I wish there was a law capable of stopping gun tragedies. Unfortunately, we can't
legislate against misplaced anger, mental illness, or even opportunity because there
is always a way around the law for those who hold it in contempt, and they would be,
well, criminals.
Something went terribly wrong with the kids who devised such a long-term plan,
sustained the hatred for at least a year, and then went through with the murders and
suicides. We will never know for certain what that something was, even if they
identify directly precipitating factors.
The only chance we have at preventing violence lies in the first line of defense:
those closest to children. If the parents of the Littleton killers failed to pursue
specialized psychiatric help--not just taking any randomly assigned, court-appointed
generalist-- they have major culpability. Would that have made a difference? It's
uncertain, but parents are morally and legally obligated to pay attention to aberrant
behavior and contraband and then take action against it.
As for the surviving students, the timing couldn't have been worse, especially for the
graduating class. At the end of my senior year, everyone was sent home on the last
day of school after being told that one of our classmate friends had killed himself
the night before.
The week of our graduation ceremony was filled with the horrible ambiguity of
exuberance over commencement mixed with attending and assisting in a funeral. It's
impossible to separate the image of that handsome young man laid out in the crushed
velvet tuxedo and Edwardian shirt, fashionable in 1971, from that of our graduating
class floating around the football field in our pastel robes.
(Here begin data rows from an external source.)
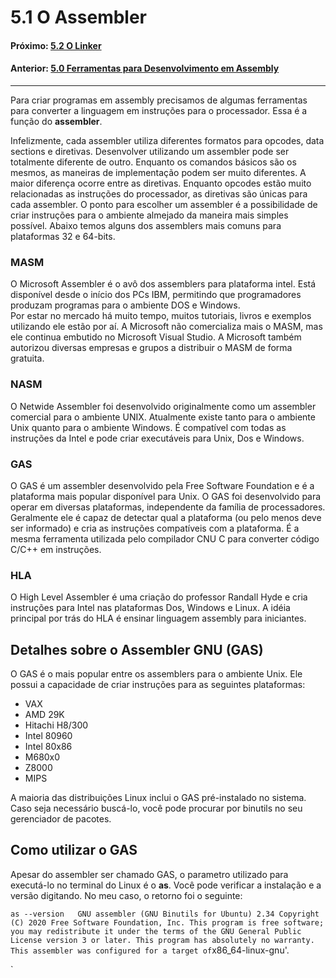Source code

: # 5.1 O Assembler

#### Próximo: [5.2 O Linker](./o_linker.md)  
#### Anterior: [5.0 Ferramentas para Desenvolvimento em Assembly](./ferramentas_assembly.md)  

---  

Para criar programas em assembly precisamos de algumas ferramentas para converter a linguagem em instruções para o processador. Essa é a função do **assembler**.  

Infelizmente, cada assembler utiliza diferentes formatos para opcodes, data sections e diretivas. Desenvolver utilizando um assembler pode ser totalmente diferente de outro. Enquanto os comandos básicos são os mesmos, as maneiras de implementação podem ser muito diferentes. A maior diferença ocorre entre as diretivas. Enquanto opcodes estão muito relacionadas as instruções do processador, as diretivas são únicas para cada assembler. O ponto para escolher um assembler é a possibilidade de criar instruções para o ambiente almejado da maneira mais simples possível. Abaixo temos alguns dos assemblers mais comuns para plataformas 32 e 64-bits.  

### MASM

  O Microsoft Assembler é o avô dos assemblers para plataforma intel. Está disponível desde o início dos PCs IBM, permitindo que programadores produzam programas para o ambiente DOS e Windows.  
  Por estar no mercado há muito tempo, muitos tutoriais, livros e exemplos utilizando ele estão por aí. A Microsoft não comercializa mais o MASM, mas ele continua embutido no Microsoft Visual Studio. A Microsoft também autorizou diversas empresas e grupos a distribuir o MASM de forma gratuita.  

### NASM  

O Netwide Assembler foi desenvolvido originalmente como um assembler comercial para o ambiente UNIX. Atualmente existe tanto para o ambiente Unix quanto para o ambiente Windows. É compatível com todas as instruções da Intel e pode criar executáveis para Unix, Dos e Windows.  

### GAS  

O GAS é um assembler desenvolvido pela Free Software Foundation e é a plataforma mais popular disponível para Unix. O GAS foi desenvolvido para operar em diversas plataformas, independente da família de processadores. Geralmente ele é capaz de detectar qual a plataforma (ou pelo menos deve ser informado) e cria as instruções compatíveis com a plataforma. É a mesma ferramenta utilizada pelo compilador CNU C para converter código C/C++ em instruções.  

### HLA  

O High Level Assembler é uma criação do professor Randall Hyde e cria instruções para Intel nas plataformas Dos, Windows e Linux. A idéia principal por trás do HLA é ensinar linguagem assembly para iniciantes.  

## Detalhes sobre o Assembler GNU  (GAS)  

O GAS é o mais popular entre os assemblers para o ambiente Unix. Ele possui a capacidade de criar instruções para as seguintes plataformas:  

- VAX  
- AMD 29K  
- Hitachi H8/300  
- Intel 80960  
- Intel 80x86  
- M680x0  
- Z8000  
- MIPS  

A maioria das distribuições Linux inclui o GAS pré-instalado no sistema. Caso seja necessário buscá-lo, você pode procurar por binutils no seu gerenciador de pacotes.  

## Como utilizar o GAS  

Apesar do assembler ser chamado GAS, o parametro utilizado para executá-lo no terminal do Linux é o **as**. Você pode verificar a instalação e a versão digitando. No meu caso, o retorno foi o seguinte:  

`
as --version  
GNU assembler (GNU Binutils for Ubuntu) 2.34
Copyright (C) 2020 Free Software Foundation, Inc.
This program is free software; you may redistribute it under the terms of
the GNU General Public License version 3 or later.
This program has absolutely no warranty.
This assembler was configured for a target of `x86_64-linux-gnu'.

`

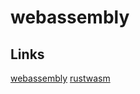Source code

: # webassembly

## Links

[webassembly](https://webassembly.org/)
[rustwasm](https://rustwasm.github.io/docs/book/)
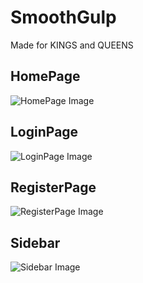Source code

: # SmoothGulp
Made for KINGS and QUEENS

## HomePage
![HomePage Image](cc2photos/homepage.jpg)

## LoginPage
![LoginPage Image](cc2photos/loginpage.jpg)

## RegisterPage
![RegisterPage Image](cc2photos/registerpage.jpg)

## Sidebar
![Sidebar Image](cc2photos/sidebar.jpg)

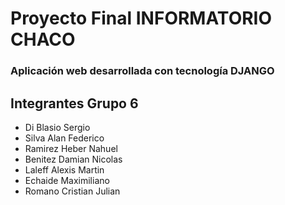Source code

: # Proyecto Final INFORMATORIO CHACO
### Aplicación web desarrollada con tecnología DJANGO


## Integrantes Grupo 6

- Di Blasio Sergio
- Silva Alan Federico
- Ramirez Heber Nahuel
- Benitez Damian Nicolas
- Laleff Alexis Martin
- Echaide Maximiliano
- Romano Cristian Julian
My thoughts are with the survivors of Littleton's tragedy as they struggle with the
good and bad of life during a pivotal moment at a tender age. And may the victims who
died rest in peace.
At the end of my senior year in high school, a classmate named Philip committed
suicide the night before our last day of school. When we got to campus that next day,
full of the exuberance that alone could carry such a moment at such a magical age, we
were sent home after being told.
This was a neat kid I had known since third grade, whose entire family were friends of
mine, and with whom my boyfriend Bim had been best friends as long as he could
remember. We spent the next few days trying to help the family in little ways, which
mostly entailed being present for moral support.
Bim was a pallbearer at Philip's funeral and interment at a lovely, rural cemetery on
a perfect afternoon in June. He was buried in the crushed purple velvet tuxedo his
mother had made for the senior prom, complete with a lilac-colored, Edwardian-style
ruffled shirt that was the style then, in 1971. Philip was movie-star handsome, tall
and tan, with shiny dark-brown hair.
How his parents and sisters lived through that hell is something only they could know.
How that young man who had been so cherished arrived at such a place of despair is
something only he could know. One thing is certain: gun laws don't stop suicides or
homocides. May all the victims of all unfathomable tragedy rest in peace.